Automated compensation of part tolerances in aircraft production

As part of the “Fast-FlexMont2” research project, the Fraunhofer Institute for Manufacturing Technology and Advanced Materials IFAM in Stade, Germany, has demonstrated an automation solution for the efficient assembly of large structures on a 1:1 scale. The use of advanced measuring and referencing methods, high-precision positioning technologies as well as the implementation of continuous digital process control resulted in a decoupled process for automated tolerance compensation of aircraft components. Downtimes was reduced and the efficiency of the joining processes in the vertical tail plane assembly – the focus of the project – was increased. 

The application extends beyond aviation and comparable efficiency benefits can also be achieved in other industries by making minor adjustments to the solutions.

Aim of the “Fast-FlexMont2” project (“Research on agile production technologies for CFRP box structures”), funded by the German Federal Ministry of Economic Affairs and Climate Action (BMWK), was the development of a solution to increase efficiency in the assembly of aircraft vertical tail planes. The high-precision positioning of components, particularly in aircraft construction, plays a key role here. In collaboration with Airbus and FFT Produktionssysteme, a method was developed in which a special pasty shim material was automatically applied onto a rudder hinge outside the assembly line and cured before installation in the vertical tail plane. The gap-filling material was used to compensate any inaccuracies arising during the assembly of components on structures with tight tolerances.

Digitalization as an enabler for the parallelization of processes 

The parallelization of work steps within the production process was made possible in particular by the sensor-based detection of the surface geometry of the respective joining areas. In the assembly process, which was initially carried out virtually, the precise gap volumes for the shim application were calculated by combining measurement data and target positions. This adaptive process could then be performed at a remote station independently of the vertical tail plane, eliminating downtimes and waiting times. Automated and digitally networked processes made it possible to respond to part tolerances on the one hand and to the variance of the differently dimensioned rudder hinges on the other. Volumetric metering and application as needed as well as the precise shaping and edge smoothing of the shim based on a digital best-fit determination and the values calculated from it. After the gap filling cured, the finished shimmed rudder hinge was inserted into the vertical tail plane.
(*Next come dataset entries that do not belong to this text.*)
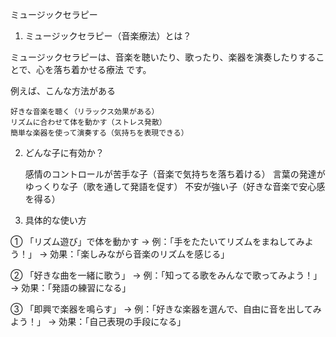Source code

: ミュージックセラピー
1. ミュージックセラピー（音楽療法）とは？

ミュージックセラピーは、音楽を聴いたり、歌ったり、楽器を演奏したりすることで、心を落ち着かせる療法 です。

例えば、こんな方法がある

    好きな音楽を聴く（リラックス効果がある）
    リズムに合わせて体を動かす（ストレス発散）
    簡単な楽器を使って演奏する（気持ちを表現できる）

2. どんな子に有効か？

    感情のコントロールが苦手な子（音楽で気持ちを落ち着ける）
    言葉の発達がゆっくりな子（歌を通して発語を促す）
    不安が強い子（好きな音楽で安心感を得る）

3. 具体的な使い方

① 「リズム遊び」で体を動かす
→ 例：「手をたたいてリズムをまねしてみよう！」
→ 効果：「楽しみながら音楽のリズムを感じる」

② 「好きな曲を一緒に歌う」
→ 例：「知ってる歌をみんなで歌ってみよう！」
→ 効果：「発語の練習になる」

③ 「即興で楽器を鳴らす」
→ 例：「好きな楽器を選んで、自由に音を出してみよう！」
→ 効果：「自己表現の手段になる」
Process automation using lightweight robotics

Lightweight, robotic assembly aids were used for component handling and precise positioning, facilitating manual production processes while ensuring consistent quality. In addition to agile production, this optimization reduces the downtime of technical resources by parallelizing operations, which also increased productivity and reduced costs.

Potential for reducing costs and increasing efficiency also for other sectors

The idea of automatically applying and curing gap-filling material to compensate for geometric tolerances during assembly is not limited to aircraft vertical tail planes. The adaptability of the system allows it to be applied to other structures as well as other industries, such as the production of rail vehicles, ships, commercial vehicles and wind power plants. The advantages are obvious: cost savings and increased efficiency are not only important for the aerospace industry, but are also worth pursuing in other sectors. 

At the Fraunhofer IFAM in Stade, Germany, innovation is a top priority in a unique state-of-the-art, close-to-production research environment – especially when it comes to increasing the efficiency of assembly and joining processes. Here, the Fraunhofer IFAM bundles cross-industry expertise in the field of joining and assembly and transforms it into technological solutions that meet customer requirements in the most pragmatic and cost-effective way possible down to the last detail.

These groundbreaking developments are not only important for aircraft production, but are also applied in other sectors such as rail vehicle, commercial vehicle, automotive, shipbuilding or wind power plant manufacturing. The Fraunhofer IFAM in Stade is therefore both a showcase for scientific excellence and a driving force for groundbreaking progress in industrial manufacturing.     

The described results were achieved in cooperation with Airbus Operations GmbH and FFT Produktionssysteme GmbH & Co. KG as part of the aviation research project “Fast-Flexmont2” (“Research on agile production technologies for CFRP box structures”; funding code: 20W1728C). This project was funded by the German Federal Ministry of Economic Affairs and Climate Action Protection based on a resolution of the German Bundestag.